* **DATA FOR THIS EXERCISE**:
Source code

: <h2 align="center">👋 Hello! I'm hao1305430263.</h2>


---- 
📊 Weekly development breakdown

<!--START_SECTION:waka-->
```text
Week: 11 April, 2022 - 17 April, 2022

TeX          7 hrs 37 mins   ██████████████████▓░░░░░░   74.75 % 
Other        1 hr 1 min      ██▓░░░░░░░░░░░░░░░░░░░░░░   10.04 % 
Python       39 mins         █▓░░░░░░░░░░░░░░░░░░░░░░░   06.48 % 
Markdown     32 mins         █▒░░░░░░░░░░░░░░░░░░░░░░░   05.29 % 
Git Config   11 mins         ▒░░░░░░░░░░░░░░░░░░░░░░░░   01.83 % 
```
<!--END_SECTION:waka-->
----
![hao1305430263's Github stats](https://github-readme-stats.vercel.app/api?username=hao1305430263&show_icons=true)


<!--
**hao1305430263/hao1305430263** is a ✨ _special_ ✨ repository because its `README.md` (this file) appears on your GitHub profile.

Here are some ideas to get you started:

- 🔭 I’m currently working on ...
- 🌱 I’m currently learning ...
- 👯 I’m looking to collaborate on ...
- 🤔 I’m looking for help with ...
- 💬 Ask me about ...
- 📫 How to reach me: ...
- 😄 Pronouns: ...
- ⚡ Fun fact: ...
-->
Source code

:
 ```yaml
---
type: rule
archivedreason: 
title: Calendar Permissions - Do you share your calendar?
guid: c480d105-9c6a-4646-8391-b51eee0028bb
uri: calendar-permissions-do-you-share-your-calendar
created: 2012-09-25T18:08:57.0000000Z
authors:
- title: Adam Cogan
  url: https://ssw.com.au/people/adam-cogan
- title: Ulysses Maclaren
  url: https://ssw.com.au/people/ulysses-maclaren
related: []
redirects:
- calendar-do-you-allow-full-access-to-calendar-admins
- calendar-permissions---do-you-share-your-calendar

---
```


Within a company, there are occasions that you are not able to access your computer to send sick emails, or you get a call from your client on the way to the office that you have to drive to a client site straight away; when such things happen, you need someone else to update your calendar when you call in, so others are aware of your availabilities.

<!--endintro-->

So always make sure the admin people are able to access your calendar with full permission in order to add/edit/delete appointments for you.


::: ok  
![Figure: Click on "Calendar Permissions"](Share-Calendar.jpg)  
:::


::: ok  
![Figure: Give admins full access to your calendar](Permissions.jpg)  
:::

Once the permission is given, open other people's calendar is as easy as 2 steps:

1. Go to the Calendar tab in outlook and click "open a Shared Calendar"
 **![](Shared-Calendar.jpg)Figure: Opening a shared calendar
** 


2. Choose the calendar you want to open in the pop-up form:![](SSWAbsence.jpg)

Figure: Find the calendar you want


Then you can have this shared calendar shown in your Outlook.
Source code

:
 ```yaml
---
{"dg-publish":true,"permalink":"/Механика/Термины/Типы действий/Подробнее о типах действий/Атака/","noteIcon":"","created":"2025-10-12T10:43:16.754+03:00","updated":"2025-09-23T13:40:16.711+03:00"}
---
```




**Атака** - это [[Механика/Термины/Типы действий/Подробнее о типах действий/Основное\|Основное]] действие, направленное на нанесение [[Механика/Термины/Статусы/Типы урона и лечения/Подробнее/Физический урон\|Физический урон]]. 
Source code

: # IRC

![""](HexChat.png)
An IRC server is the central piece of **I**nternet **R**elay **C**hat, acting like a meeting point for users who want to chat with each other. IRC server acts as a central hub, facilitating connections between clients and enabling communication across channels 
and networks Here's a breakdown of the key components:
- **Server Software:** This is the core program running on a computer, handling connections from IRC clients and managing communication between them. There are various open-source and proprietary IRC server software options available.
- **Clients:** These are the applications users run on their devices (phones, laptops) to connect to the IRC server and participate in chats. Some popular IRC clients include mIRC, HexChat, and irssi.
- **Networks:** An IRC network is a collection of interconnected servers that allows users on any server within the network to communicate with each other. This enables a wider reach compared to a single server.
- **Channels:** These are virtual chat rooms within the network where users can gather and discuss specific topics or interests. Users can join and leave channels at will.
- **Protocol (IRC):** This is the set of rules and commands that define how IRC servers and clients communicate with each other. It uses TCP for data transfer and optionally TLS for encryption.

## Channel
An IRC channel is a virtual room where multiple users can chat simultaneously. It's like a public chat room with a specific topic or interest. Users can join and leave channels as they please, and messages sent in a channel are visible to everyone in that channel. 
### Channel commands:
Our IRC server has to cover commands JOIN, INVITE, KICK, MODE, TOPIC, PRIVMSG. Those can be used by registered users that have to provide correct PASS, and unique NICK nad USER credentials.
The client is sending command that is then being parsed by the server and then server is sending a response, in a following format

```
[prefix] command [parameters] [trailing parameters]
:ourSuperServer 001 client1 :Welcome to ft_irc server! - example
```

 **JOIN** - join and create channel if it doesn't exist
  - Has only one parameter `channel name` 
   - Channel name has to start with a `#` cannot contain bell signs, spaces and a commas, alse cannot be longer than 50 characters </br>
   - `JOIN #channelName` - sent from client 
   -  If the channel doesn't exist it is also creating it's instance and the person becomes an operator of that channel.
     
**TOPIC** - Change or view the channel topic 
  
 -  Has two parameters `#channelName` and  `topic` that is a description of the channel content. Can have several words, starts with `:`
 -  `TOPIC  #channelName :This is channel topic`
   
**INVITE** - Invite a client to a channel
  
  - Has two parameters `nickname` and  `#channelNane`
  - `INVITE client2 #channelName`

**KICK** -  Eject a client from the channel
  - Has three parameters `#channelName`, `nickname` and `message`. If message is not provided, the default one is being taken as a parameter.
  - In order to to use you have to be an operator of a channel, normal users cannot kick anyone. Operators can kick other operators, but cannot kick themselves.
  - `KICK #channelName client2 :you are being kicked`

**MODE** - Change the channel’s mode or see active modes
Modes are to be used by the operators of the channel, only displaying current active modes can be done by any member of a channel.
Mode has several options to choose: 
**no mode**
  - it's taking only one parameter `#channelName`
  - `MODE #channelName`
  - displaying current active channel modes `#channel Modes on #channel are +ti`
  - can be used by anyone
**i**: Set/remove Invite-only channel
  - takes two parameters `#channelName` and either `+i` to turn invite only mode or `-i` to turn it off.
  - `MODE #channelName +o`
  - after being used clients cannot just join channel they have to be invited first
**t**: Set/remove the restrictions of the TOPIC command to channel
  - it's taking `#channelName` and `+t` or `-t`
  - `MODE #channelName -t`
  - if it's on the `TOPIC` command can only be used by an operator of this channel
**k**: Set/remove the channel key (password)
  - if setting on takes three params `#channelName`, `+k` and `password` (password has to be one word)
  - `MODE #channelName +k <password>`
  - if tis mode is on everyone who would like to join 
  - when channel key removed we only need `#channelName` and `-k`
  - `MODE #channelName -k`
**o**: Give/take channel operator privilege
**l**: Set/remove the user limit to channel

* **WHAT TO DO**: Extract all the entries word for word.

* **YOUR SOLUTION**:
Source code

: <h2 align="center">👋 Hello! I'm hao1305430263.</h2>


---- 
📊 Weekly development breakdown

<!--START_SECTION:waka-->
```text
Week: 11 April, 2022 - 17 April, 2022

TeX          7 hrs 37 mins   ██████████████████▓░░░░░░   74.75 % 
Other        1 hr 1 min      ██▓░░░░░░░░░░░░░░░░░░░░░░   10.04 % 
Python       39 mins         █▓░░░░░░░░░░░░░░░░░░░░░░░   06.48 % 
Markdown     32 mins         █▒░░░░░░░░░░░░░░░░░░░░░░░   05.29 % 
Git Config   11 mins         ▒░░░░░░░░░░░░░░░░░░░░░░░░   01.83 % 
```
<!--END_SECTION:waka-->
----
![hao1305430263's Github stats](https://github-readme-stats.vercel.app/api?username=hao1305430263&show_icons=true)


<!--
**hao1305430263/hao1305430263** is a ✨ _special_ ✨ repository because its `README.md` (this file) appears on your GitHub profile.

Here are some ideas to get you started:

- 🔭 I’m currently working on ...
- 🌱 I’m currently learning ...
- 👯 I’m looking to collaborate on ...
- 🤔 I’m looking for help with ...
- 💬 Ask me about ...
- 📫 How to reach me: ...
- 😄 Pronouns: ...
- ⚡ Fun fact: ...
-->
Source code

:
 ```yaml
---
type: rule
archivedreason: 
title: Calendar Permissions - Do you share your calendar?
guid: c480d105-9c6a-4646-8391-b51eee0028bb
uri: calendar-permissions-do-you-share-your-calendar
created: 2012-09-25T18:08:57.0000000Z
authors:
- title: Adam Cogan
  url: https://ssw.com.au/people/adam-cogan
- title: Ulysses Maclaren
  url: https://ssw.com.au/people/ulysses-maclaren
related: []
redirects:
- calendar-do-you-allow-full-access-to-calendar-admins
- calendar-permissions---do-you-share-your-calendar

---
```


Within a company, there are occasions that you are not able to access your computer to send sick emails, or you get a call from your client on the way to the office that you have to drive to a client site straight away; when such things happen, you need someone else to update your calendar when you call in, so others are aware of your availabilities.

<!--endintro-->

So always make sure the admin people are able to access your calendar with full permission in order to add/edit/delete appointments for you.


::: ok  
![Figure: Click on "Calendar Permissions"](Share-Calendar.jpg)  
:::


::: ok  
![Figure: Give admins full access to your calendar](Permissions.jpg)  
:::

Once the permission is given, open other people's calendar is as easy as 2 steps:

1. Go to the Calendar tab in outlook and click "open a Shared Calendar"
 **![](Shared-Calendar.jpg)Figure: Opening a shared calendar
** 


2. Choose the calendar you want to open in the pop-up form:![](SSWAbsence.jpg)

Figure: Find the calendar you want


Then you can have this shared calendar shown in your Outlook.
Source code

:
 ```yaml
---
{"dg-publish":true,"permalink":"/Механика/Термины/Типы действий/Подробнее о типах действий/Атака/","noteIcon":"","created":"2025-10-12T10:43:16.754+03:00","updated":"2025-09-23T13:40:16.711+03:00"}
---
```




**Атака** - это [[Механика/Термины/Типы действий/Подробнее о типах действий/Основное\|Основное]] действие, направленное на нанесение [[Механика/Термины/Статусы/Типы урона и лечения/Подробнее/Физический урон\|Физический урон]]. 
Source code

: # IRC

![""](HexChat.png)
An IRC server is the central piece of **I**nternet **R**elay **C**hat, acting like a meeting point for users who want to chat with each other. IRC server acts as a central hub, facilitating connections between clients and enabling communication across channels 
and networks Here's a breakdown of the key components:
- **Server Software:** This is the core program running on a computer, handling connections from IRC clients and managing communication between them. There are various open-source and proprietary IRC server software options available.
- **Clients:** These are the applications users run on their devices (phones, laptops) to connect to the IRC server and participate in chats. Some popular IRC clients include mIRC, HexChat, and irssi.
- **Networks:** An IRC network is a collection of interconnected servers that allows users on any server within the network to communicate with each other. This enables a wider reach compared to a single server.
- **Channels:** These are virtual chat rooms within the network where users can gather and discuss specific topics or interests. Users can join and leave channels at will.
- **Protocol (IRC):** This is the set of rules and commands that define how IRC servers and clients communicate with each other. It uses TCP for data transfer and optionally TLS for encryption.

## Channel
An IRC channel is a virtual room where multiple users can chat simultaneously. It's like a public chat room with a specific topic or interest. Users can join and leave channels as they please, and messages sent in a channel are visible to everyone in that channel. 
### Channel commands:
Our IRC server has to cover commands JOIN, INVITE, KICK, MODE, TOPIC, PRIVMSG. Those can be used by registered users that have to provide correct PASS, and unique NICK nad USER credentials.
The client is sending command that is then being parsed by the server and then server is sending a response, in a following format

```
[prefix] command [parameters] [trailing parameters]
:ourSuperServer 001 client1 :Welcome to ft_irc server! - example
```

 **JOIN** - join and create channel if it doesn't exist
  - Has only one parameter `channel name` 
   - Channel name has to start with a `#` cannot contain bell signs, spaces and a commas, alse cannot be longer than 50 characters </br>
   - `JOIN #channelName` - sent from client 
   -  If the channel doesn't exist it is also creating it's instance and the person becomes an operator of that channel.
     
**TOPIC** - Change or view the channel topic 
  
 -  Has two parameters `#channelName` and  `topic` that is a description of the channel content. Can have several words, starts with `:`
 -  `TOPIC  #channelName :This is channel topic`
   
**INVITE** - Invite a client to a channel
  
  - Has two parameters `nickname` and  `#channelNane`
  - `INVITE client2 #channelName`

**KICK** -  Eject a client from the channel
  - Has three parameters `#channelName`, `nickname` and `message`. If message is not provided, the default one is being taken as a parameter.
  - In order to to use you have to be an operator of a channel, normal users cannot kick anyone. Operators can kick other operators, but cannot kick themselves.
  - `KICK #channelName client2 :you are being kicked`

**MODE** - Change the channel’s mode or see active modes
Modes are to be used by the operators of the channel, only displaying current active modes can be done by any member of a channel.
Mode has several options to choose: 
**no mode**
  - it's taking only one parameter `#channelName`
  - `MODE #channelName`
  - displaying current active channel modes `#channel Modes on #channel are +ti`
  - can be used by anyone
**i**: Set/remove Invite-only channel
  - takes two parameters `#channelName` and either `+i` to turn invite only mode or `-i` to turn it off.
  - `MODE #channelName +o`
  - after being used clients cannot just join channel they have to be invited first
**t**: Set/remove the restrictions of the TOPIC command to channel
  - it's taking `#channelName` and `+t` or `-t`
  - `MODE #channelName -t`
  - if it's on the `TOPIC` command can only be used by an operator of this channel
**k**: Set/remove the channel key (password)
  - if setting on takes three params `#channelName`, `+k` and `password` (password has to be one word)
  - `MODE #channelName +k <password>`
  - if tis mode is on everyone who would like to join 
  - when channel key removed we only need `#channelName` and `-k`
  - `MODE #channelName -k`
**o**: Give/take channel operator privilege
**l**: Set/remove the user limit to channel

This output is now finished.